Collected data
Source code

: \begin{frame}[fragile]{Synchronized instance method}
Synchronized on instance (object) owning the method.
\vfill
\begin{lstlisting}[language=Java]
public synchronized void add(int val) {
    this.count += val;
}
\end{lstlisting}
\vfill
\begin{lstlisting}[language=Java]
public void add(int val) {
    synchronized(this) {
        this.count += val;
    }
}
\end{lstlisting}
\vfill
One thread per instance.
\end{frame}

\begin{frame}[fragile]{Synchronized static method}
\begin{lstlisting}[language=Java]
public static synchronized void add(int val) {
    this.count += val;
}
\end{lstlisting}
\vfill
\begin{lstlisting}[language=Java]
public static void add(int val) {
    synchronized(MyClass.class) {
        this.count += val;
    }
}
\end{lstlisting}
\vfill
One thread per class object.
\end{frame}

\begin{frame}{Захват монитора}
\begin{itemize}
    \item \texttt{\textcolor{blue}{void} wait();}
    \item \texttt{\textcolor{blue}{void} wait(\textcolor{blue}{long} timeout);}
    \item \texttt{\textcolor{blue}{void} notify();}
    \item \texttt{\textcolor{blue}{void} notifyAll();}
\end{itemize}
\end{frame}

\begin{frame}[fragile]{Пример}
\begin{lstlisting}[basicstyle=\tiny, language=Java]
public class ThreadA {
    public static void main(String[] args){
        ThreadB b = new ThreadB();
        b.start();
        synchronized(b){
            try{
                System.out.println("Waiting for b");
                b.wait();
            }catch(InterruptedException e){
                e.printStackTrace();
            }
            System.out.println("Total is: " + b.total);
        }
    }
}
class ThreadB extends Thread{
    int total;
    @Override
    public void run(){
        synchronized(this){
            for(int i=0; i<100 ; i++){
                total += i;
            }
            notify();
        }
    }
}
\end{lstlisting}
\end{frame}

▶ **Assignment**
Report every line of the records that contains the word "method".

▶ **Output**
: \begin{frame}[fragile]{Synchronized instance method}
Synchronized on instance (object) owning the method.
\begin{frame}[fragile]{Synchronized static method}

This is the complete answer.